Bulk amorphous alloys have a very high surface harness and are resistant to corrosion, which properties make bulk amorphous alloys better suited to dental use than the standard materials used in matrix rings, because matrix rings are subject to a variety of highly corrosive materials and undergo demanding sterilization and cleaning processes. It is believed that bulk amorphous alloys can withstand these processes while maintaining their form, fit, and function better than standard materials.

This is in part because bulk amorphous alloys are able to be manufactured in a net-shape process to create very thin, detailed features in a single step. This allows for matrix rings that have small features for retention, location, or separation, which are stronger, more durable, and more effective. It may also be used to create very thin, strong walls that decrease the overall size of the ring and improve visibility in the working area. If desired, it may be produced such that it does not have the sharp edges or rough surface that may be created in other metal processes such as casting, stamping, or machining.

Consequently, matrix ring 510 may be manufactured to provide sharp, clean edges to be produced in a single, net-shape process when desired. For example, matrix ring 510 may be formed with an anatomically contoured retentive edge 511 (FIG. 9) on each tip (and further on both sides of the tip) that is designed into a bulk amorphous alloy matrix ring tip. Using standard (prior art) materials, creating these features would either require a molded plastic tip, whose edge would go dull over the course of use, or a secondary machining operation on a hard metal tip, which could be a prohibitively expensive manufacturing process.

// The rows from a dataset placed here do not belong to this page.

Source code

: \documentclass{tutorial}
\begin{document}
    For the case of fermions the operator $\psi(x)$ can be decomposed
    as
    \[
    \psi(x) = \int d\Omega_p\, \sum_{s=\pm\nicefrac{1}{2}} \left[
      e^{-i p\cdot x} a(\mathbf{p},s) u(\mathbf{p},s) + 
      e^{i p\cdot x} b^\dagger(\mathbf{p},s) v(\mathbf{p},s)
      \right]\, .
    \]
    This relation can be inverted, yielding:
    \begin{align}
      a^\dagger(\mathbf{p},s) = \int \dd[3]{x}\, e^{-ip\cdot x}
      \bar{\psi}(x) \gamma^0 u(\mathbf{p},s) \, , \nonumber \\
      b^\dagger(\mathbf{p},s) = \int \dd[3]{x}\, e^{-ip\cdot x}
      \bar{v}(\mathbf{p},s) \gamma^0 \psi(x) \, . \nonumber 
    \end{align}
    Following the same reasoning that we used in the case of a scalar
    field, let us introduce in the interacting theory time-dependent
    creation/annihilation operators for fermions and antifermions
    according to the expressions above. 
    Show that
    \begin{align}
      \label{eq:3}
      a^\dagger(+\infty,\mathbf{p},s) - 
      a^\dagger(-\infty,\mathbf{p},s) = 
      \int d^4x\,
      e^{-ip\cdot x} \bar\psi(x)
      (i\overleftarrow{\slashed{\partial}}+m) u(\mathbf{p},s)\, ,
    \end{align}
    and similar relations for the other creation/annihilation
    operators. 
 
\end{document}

Further, a bulk amorphous alloy ring may be over-molded with a softer material to create other desirable features (such as a soft, adaptable face).

In addition, with the amorphous alloy construction, matrix ring 510 has been found to exhibit significantly enhanced performance. For example, the matrix ring shown in the attached figures has been found to exhibit the same strength after being opened to 10 MM (distance between the tips) and allowed to come back to its natural condition. Further, the matrix ring was opened to 10 MM between for 100 cycles, 200 cycles, 300 cycles, 400 cycles, and 500 cycles and the strength after each of these the cycles were the same-ideal for separating the teeth interproximally. Additionally the distance between the tips (permanent set-terminology for springs) did not measurably change from the initial 100 cycles through 200, 300, 400, and the 500 cycles. Thus when made of an amorphous alloy, the matrix ring can last hundreds of cycles while maintaining its initial strength and no permanent set.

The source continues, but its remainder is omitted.